Александр уселся в тенечке, пол крышей просторного портика, у самого начала причала. Там, за колоннами и на ступеньках, прохлаждалось человек с пару дюжин: кто-то, как Саша, кого-то ждал, кто-то уже дождался и, размахивая руками, выбегал навстречу.
– Каллист! Каллист! Скафа Лисандра еще не вернулась из Тапса?
– Нет, не вернулась. Лисандр обещался быть завтра к обеду.
– Не знаете, кто бы взял двух пассажиров в Колонию Юлия?
– Да тот же Лисандр и возьмет, уж подождите до завтра.
Колония Юлия… так здесь именовали Карфаген.
– А до Гиппона? Кто б взял товар до Гиппона?
– Опять же – договорись с Лисандром. Кроме него вряд ли кто пустится сейчас так далеко.

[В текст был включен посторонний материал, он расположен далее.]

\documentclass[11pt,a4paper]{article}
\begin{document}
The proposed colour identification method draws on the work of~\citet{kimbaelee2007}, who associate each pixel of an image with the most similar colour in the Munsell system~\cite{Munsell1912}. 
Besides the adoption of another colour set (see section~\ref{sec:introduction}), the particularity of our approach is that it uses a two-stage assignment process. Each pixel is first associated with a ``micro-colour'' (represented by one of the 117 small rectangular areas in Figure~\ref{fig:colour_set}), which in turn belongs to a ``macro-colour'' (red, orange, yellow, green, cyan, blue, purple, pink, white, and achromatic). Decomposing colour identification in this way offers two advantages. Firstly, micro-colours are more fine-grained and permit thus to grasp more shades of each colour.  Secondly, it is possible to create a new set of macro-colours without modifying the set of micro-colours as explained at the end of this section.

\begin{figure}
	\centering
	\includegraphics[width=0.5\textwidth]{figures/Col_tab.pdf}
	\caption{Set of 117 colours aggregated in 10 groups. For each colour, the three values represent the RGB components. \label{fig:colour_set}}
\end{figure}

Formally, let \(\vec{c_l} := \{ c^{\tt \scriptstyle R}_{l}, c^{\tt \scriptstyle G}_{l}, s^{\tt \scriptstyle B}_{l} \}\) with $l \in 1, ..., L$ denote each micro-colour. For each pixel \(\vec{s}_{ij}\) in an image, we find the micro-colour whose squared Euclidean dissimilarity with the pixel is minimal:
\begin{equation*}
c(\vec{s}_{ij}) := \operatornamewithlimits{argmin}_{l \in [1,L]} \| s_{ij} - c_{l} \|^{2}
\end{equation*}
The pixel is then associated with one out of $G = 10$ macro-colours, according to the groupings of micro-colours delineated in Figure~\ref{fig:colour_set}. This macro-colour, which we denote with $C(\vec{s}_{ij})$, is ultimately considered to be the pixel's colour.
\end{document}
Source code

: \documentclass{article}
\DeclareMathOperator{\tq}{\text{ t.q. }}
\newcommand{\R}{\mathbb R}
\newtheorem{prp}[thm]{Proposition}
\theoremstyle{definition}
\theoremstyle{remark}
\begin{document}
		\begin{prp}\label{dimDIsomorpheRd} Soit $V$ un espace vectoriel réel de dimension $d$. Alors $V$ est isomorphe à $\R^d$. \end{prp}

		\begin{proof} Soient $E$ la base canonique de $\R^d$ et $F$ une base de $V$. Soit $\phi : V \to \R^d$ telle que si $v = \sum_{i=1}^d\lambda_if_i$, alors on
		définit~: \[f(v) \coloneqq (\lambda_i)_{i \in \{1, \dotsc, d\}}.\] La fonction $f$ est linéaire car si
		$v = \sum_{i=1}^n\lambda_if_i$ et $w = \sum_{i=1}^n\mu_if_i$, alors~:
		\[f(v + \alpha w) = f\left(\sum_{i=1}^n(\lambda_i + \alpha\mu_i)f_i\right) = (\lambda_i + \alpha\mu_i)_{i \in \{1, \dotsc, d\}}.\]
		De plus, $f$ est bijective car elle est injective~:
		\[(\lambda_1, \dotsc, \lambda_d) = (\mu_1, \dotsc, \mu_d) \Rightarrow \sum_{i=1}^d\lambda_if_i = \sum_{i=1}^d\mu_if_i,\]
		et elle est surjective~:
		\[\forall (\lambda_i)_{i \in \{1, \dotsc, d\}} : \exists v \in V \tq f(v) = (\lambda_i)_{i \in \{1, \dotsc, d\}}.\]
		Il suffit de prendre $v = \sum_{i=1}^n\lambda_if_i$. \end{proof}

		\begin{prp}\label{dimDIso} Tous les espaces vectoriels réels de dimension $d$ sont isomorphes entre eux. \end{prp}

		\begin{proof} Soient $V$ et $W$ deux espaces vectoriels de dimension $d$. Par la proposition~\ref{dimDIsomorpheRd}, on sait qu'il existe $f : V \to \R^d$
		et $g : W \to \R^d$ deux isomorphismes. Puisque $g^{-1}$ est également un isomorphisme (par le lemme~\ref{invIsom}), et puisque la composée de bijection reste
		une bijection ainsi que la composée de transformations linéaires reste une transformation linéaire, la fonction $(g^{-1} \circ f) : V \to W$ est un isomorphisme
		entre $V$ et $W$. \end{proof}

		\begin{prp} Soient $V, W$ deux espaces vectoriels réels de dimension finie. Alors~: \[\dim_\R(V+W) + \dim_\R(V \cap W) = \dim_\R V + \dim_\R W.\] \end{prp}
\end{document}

– А, говорят, Сульпиций Мас…
– Керкур Сульпиция недавно сел на мель близ Таспа. Этот корабль еще не скоро починят.
– А что, у Сульпиция Маса – только один корабль?
– Да не один, есть и другие. Только все они с узур… с нашим рэксом.
С узурпатором! Именно это словечко и должно было вырваться, да говоривший вовремя прикусил язык. Ну, еще бы – во-он, недалече, прошли вооруженные стражи! И как им только не жарко в кольчугах, шлемах…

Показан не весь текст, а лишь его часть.